Meregangkan otot-ototnya agar rilex. Dengan cepat ia melancarkan pukulan dan tendangan kearah tiga orang itu hingga membuat mereka semua tersungkur.

"Rian, apa yang kau lakukan?". Marah Athaya tidak terima dengan tendangan yang mengenai perutnya.

"Hanya menghentikan orang-orang yang sedang kerasukan". Jawabnya dengan santai.

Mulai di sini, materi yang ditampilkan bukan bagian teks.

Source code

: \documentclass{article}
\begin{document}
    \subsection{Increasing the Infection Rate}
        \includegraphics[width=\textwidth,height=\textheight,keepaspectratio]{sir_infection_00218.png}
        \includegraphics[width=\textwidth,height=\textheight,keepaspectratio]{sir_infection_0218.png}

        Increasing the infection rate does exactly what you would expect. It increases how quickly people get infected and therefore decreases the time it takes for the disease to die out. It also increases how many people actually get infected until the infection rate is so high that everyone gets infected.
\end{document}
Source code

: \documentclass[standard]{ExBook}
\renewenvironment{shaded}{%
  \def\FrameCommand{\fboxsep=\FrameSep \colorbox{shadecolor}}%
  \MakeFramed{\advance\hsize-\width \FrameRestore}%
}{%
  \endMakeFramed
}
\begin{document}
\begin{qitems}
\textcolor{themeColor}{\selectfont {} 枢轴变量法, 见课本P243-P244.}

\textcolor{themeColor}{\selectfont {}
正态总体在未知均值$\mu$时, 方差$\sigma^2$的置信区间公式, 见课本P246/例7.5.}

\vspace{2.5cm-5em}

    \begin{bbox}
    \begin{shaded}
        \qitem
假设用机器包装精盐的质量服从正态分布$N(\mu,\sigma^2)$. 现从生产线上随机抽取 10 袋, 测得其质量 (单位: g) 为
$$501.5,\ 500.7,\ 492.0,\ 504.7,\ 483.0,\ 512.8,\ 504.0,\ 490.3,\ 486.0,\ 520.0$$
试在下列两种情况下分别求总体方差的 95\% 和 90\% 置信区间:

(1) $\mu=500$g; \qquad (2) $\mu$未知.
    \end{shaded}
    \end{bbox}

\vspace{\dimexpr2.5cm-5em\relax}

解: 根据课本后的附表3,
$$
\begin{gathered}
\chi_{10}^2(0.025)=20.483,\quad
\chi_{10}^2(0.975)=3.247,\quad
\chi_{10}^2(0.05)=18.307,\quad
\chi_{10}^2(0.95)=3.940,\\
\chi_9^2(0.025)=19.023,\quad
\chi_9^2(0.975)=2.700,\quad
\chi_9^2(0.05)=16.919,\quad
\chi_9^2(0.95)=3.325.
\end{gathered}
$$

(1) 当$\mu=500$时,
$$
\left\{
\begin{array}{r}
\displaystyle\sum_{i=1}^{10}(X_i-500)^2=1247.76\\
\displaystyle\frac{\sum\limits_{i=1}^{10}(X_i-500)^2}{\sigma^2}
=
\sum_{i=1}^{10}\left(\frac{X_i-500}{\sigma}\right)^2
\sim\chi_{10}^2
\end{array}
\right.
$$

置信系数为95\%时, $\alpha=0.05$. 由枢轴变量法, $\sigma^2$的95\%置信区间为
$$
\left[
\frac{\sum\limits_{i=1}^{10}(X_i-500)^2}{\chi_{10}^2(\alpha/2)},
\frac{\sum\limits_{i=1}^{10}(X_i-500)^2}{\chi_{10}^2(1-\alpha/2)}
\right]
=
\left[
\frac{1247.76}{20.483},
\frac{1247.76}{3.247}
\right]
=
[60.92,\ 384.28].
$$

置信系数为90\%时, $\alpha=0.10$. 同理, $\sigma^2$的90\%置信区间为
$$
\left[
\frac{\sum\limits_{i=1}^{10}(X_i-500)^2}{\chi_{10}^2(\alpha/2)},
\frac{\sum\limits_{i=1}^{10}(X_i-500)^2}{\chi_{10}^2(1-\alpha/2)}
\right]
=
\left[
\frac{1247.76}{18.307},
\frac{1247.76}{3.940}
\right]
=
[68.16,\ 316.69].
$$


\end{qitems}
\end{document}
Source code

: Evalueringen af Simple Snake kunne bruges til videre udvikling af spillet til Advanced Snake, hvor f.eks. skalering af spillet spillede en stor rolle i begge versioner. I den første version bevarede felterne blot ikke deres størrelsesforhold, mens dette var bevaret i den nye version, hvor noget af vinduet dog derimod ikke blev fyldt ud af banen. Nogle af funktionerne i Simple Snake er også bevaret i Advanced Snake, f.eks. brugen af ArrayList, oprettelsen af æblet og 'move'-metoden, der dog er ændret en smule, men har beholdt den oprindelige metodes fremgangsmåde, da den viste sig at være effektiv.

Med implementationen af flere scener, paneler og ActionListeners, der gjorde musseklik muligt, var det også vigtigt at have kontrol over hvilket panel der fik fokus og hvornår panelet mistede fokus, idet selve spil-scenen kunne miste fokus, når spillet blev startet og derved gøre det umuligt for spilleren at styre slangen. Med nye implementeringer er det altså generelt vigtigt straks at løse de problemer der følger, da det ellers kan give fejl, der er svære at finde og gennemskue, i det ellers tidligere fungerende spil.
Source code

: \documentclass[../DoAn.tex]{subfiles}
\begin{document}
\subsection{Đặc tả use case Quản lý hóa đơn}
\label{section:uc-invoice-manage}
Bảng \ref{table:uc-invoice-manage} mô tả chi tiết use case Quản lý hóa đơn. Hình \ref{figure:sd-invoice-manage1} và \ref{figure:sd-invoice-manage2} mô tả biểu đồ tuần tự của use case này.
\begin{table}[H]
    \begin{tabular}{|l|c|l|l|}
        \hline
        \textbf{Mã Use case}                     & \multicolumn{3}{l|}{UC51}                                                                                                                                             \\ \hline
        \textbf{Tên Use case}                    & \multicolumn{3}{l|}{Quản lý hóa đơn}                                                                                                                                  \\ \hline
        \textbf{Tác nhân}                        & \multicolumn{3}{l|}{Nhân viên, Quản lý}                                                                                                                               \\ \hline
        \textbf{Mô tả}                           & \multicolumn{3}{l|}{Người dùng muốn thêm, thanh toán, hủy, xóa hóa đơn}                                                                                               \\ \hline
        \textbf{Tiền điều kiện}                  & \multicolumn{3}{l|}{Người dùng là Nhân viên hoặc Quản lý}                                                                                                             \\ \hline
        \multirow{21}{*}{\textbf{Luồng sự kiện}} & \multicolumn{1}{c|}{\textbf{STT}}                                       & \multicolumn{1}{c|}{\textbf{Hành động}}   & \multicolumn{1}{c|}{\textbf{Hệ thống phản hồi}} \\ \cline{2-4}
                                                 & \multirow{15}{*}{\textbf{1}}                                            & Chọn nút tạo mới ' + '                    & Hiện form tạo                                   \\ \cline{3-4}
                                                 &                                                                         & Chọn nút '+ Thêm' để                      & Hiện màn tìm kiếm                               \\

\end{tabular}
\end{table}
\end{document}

"Athaya, Tarra sudah cukup menyiksa bajingan itu. Kalau dia sampai mati kalian yang masuk penjara". Ucapnya saat Tarra ingin memukul Rendra lagi.

"Bajingan ini pantas mati".

Saat hendak melayangkan pukulan, gerakannya terhenti karena Keysha memposisikan diri melindungi Rendra.

"Buat apa kamu lindungin bajingan ini". Marah Tarra.

"Cukup kak, jangan kotori tangan kakak dengan darah orang ini". Ucapnya sambil terus menangis.

Orang ini. mendengar kalimat itu, terasa menusuk ke dalam relung hati Rendra. Begitu tak sudinyakah, Keysha menyebut namanya. Apa sekarang namanya begitu menjijikan untuk di sebut.